Check each line of the entries. Copy the ones that contain the string "earliest".
::: Records to use
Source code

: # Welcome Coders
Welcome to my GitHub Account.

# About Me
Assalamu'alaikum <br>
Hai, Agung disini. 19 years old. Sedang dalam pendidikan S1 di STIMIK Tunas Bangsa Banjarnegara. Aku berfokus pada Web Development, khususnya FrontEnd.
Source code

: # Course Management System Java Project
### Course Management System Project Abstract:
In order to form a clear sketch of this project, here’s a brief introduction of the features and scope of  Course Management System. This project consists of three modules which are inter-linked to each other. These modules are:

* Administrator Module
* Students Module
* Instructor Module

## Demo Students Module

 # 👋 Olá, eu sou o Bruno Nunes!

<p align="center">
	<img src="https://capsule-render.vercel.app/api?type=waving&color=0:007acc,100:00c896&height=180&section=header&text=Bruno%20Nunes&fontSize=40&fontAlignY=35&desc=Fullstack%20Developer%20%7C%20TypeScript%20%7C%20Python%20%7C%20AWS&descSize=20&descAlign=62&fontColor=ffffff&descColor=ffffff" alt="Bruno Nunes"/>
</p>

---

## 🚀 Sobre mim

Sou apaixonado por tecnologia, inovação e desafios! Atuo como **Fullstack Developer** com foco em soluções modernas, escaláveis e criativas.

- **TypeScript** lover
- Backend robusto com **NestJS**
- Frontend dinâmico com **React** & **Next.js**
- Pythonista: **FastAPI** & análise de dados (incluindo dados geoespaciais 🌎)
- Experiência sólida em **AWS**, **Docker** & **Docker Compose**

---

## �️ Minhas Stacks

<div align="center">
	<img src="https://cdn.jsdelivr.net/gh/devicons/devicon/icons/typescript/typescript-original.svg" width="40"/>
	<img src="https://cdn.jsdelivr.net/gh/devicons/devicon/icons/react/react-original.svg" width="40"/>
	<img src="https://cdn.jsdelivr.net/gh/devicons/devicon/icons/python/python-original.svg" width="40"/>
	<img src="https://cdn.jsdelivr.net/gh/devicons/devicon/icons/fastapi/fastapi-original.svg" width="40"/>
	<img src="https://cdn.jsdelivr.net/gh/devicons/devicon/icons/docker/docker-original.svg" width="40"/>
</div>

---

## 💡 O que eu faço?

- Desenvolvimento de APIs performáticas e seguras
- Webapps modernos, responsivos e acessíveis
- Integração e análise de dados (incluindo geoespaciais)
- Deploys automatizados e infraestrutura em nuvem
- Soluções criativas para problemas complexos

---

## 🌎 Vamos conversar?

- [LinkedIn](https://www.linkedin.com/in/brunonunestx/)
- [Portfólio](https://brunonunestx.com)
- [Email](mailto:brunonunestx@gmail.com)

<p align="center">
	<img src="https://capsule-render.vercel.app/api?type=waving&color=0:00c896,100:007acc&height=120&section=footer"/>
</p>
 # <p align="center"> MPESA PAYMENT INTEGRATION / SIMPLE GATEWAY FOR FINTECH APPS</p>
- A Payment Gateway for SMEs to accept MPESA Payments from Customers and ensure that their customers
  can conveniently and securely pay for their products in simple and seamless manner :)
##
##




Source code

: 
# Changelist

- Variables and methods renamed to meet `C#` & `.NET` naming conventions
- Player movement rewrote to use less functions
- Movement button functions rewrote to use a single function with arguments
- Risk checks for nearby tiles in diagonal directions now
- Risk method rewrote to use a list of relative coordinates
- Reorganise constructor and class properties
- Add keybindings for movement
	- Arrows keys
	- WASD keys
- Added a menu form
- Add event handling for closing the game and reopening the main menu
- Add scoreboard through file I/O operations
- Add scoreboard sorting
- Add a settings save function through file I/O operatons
::::::
::: Records to use
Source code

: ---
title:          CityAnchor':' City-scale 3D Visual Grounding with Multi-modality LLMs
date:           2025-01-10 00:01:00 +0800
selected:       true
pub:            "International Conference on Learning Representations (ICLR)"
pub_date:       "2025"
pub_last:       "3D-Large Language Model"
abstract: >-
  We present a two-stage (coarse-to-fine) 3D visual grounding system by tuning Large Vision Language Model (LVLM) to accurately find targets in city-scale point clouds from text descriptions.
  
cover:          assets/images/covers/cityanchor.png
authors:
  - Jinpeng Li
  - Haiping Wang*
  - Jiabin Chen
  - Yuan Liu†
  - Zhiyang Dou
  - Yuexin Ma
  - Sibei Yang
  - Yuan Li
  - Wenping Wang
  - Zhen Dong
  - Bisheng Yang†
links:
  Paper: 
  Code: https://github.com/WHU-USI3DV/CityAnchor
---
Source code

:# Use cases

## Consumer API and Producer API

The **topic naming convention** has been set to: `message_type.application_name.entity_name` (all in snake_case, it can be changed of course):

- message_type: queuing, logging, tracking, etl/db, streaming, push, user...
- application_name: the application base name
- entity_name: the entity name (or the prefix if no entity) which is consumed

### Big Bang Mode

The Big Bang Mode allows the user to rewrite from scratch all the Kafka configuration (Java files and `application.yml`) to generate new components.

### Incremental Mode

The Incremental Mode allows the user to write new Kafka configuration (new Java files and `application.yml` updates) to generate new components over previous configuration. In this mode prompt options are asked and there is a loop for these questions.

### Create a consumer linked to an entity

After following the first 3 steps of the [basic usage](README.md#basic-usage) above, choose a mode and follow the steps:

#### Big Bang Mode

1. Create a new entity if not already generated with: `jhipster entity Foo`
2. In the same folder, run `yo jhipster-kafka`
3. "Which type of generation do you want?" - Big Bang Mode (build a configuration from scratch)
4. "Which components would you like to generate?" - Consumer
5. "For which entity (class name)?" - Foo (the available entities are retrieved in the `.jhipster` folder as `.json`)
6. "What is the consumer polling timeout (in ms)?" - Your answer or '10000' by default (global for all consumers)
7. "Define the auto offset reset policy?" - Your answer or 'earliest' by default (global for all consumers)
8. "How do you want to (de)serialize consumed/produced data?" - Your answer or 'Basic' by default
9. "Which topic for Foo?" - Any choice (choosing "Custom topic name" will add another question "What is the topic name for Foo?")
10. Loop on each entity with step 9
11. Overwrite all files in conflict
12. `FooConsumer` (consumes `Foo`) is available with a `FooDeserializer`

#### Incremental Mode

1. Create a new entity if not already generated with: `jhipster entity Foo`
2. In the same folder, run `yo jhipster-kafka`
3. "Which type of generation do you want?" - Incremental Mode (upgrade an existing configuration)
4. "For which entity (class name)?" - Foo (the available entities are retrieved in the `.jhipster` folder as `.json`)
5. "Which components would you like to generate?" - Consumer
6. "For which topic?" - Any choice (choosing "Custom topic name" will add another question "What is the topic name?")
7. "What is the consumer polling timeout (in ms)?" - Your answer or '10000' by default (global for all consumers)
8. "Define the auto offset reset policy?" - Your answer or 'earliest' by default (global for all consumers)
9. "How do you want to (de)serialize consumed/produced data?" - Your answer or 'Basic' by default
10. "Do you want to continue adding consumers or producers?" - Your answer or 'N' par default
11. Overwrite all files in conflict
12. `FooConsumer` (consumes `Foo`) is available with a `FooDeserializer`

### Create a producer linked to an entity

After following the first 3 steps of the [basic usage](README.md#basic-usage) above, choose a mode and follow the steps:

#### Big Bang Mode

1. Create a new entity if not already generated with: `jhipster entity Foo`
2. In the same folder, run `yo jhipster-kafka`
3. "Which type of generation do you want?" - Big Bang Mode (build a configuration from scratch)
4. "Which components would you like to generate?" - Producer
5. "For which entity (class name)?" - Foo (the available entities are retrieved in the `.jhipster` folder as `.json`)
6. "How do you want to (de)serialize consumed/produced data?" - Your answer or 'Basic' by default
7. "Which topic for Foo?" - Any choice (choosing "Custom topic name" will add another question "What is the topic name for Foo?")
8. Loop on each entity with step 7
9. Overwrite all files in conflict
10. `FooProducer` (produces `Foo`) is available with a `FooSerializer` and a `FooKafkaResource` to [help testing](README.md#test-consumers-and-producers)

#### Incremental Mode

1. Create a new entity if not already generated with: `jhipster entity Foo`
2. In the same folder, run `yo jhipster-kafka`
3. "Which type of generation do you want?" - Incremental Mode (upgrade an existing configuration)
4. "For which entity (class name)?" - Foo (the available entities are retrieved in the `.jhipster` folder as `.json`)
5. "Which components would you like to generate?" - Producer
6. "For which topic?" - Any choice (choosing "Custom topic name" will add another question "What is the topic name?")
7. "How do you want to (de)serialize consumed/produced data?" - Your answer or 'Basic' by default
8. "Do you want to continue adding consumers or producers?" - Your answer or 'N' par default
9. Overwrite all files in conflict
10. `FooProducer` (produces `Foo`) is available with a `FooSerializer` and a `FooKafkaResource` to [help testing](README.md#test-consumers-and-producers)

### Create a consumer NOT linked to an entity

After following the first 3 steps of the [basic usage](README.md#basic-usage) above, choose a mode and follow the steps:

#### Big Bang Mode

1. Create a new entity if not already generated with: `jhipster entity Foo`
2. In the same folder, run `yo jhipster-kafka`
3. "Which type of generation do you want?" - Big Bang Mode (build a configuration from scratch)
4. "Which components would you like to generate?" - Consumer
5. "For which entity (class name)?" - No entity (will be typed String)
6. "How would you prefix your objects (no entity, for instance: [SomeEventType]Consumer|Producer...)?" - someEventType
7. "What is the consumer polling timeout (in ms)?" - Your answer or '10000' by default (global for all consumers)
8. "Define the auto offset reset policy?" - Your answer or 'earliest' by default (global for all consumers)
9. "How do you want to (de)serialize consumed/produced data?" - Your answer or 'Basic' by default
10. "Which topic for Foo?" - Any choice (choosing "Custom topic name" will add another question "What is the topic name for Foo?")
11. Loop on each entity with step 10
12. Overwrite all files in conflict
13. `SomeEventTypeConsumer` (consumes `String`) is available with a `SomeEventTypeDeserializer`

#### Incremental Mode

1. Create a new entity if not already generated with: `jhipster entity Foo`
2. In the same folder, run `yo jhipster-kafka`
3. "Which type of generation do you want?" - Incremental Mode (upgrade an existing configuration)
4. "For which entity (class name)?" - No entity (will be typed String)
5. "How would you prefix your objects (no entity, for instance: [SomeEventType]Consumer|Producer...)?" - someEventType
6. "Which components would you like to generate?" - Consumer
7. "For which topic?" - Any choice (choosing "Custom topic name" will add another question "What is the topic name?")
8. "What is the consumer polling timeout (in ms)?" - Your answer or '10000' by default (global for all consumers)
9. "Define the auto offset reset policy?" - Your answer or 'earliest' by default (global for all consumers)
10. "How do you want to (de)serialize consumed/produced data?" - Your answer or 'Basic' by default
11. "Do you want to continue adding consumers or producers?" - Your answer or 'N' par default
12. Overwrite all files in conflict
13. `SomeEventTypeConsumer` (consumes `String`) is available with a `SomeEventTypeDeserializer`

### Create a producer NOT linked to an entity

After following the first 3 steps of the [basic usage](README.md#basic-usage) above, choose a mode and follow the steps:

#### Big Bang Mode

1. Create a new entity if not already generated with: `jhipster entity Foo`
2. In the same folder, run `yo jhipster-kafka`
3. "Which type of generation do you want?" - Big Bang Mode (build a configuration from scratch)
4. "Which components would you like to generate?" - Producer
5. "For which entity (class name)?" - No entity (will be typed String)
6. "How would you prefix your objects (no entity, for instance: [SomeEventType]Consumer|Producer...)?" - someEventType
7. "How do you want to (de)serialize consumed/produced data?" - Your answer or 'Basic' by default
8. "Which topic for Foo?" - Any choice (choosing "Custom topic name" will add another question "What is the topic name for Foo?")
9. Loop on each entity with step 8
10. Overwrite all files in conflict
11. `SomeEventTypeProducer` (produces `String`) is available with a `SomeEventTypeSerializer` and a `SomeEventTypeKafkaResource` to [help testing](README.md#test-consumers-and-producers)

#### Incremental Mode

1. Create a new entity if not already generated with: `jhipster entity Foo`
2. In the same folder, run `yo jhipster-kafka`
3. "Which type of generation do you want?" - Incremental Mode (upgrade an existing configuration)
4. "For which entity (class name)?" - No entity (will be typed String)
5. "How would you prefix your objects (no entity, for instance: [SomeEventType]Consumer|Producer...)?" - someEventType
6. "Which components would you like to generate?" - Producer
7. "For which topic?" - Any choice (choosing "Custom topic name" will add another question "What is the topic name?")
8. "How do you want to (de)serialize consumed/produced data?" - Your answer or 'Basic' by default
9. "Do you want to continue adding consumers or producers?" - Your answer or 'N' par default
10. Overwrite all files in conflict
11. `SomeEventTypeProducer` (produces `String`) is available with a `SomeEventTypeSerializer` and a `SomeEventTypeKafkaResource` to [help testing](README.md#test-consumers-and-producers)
::::::
Response area:
7. "Define the auto offset reset policy?" - Your answer or 'earliest' by default (global for all consumers)
8. "Define the auto offset reset policy?" - Your answer or 'earliest' by default (global for all consumers)
8. "Define the auto offset reset policy?" - Your answer or 'earliest' by default (global for all consumers)
9. "Define the auto offset reset policy?" - Your answer or 'earliest' by default (global for all consumers)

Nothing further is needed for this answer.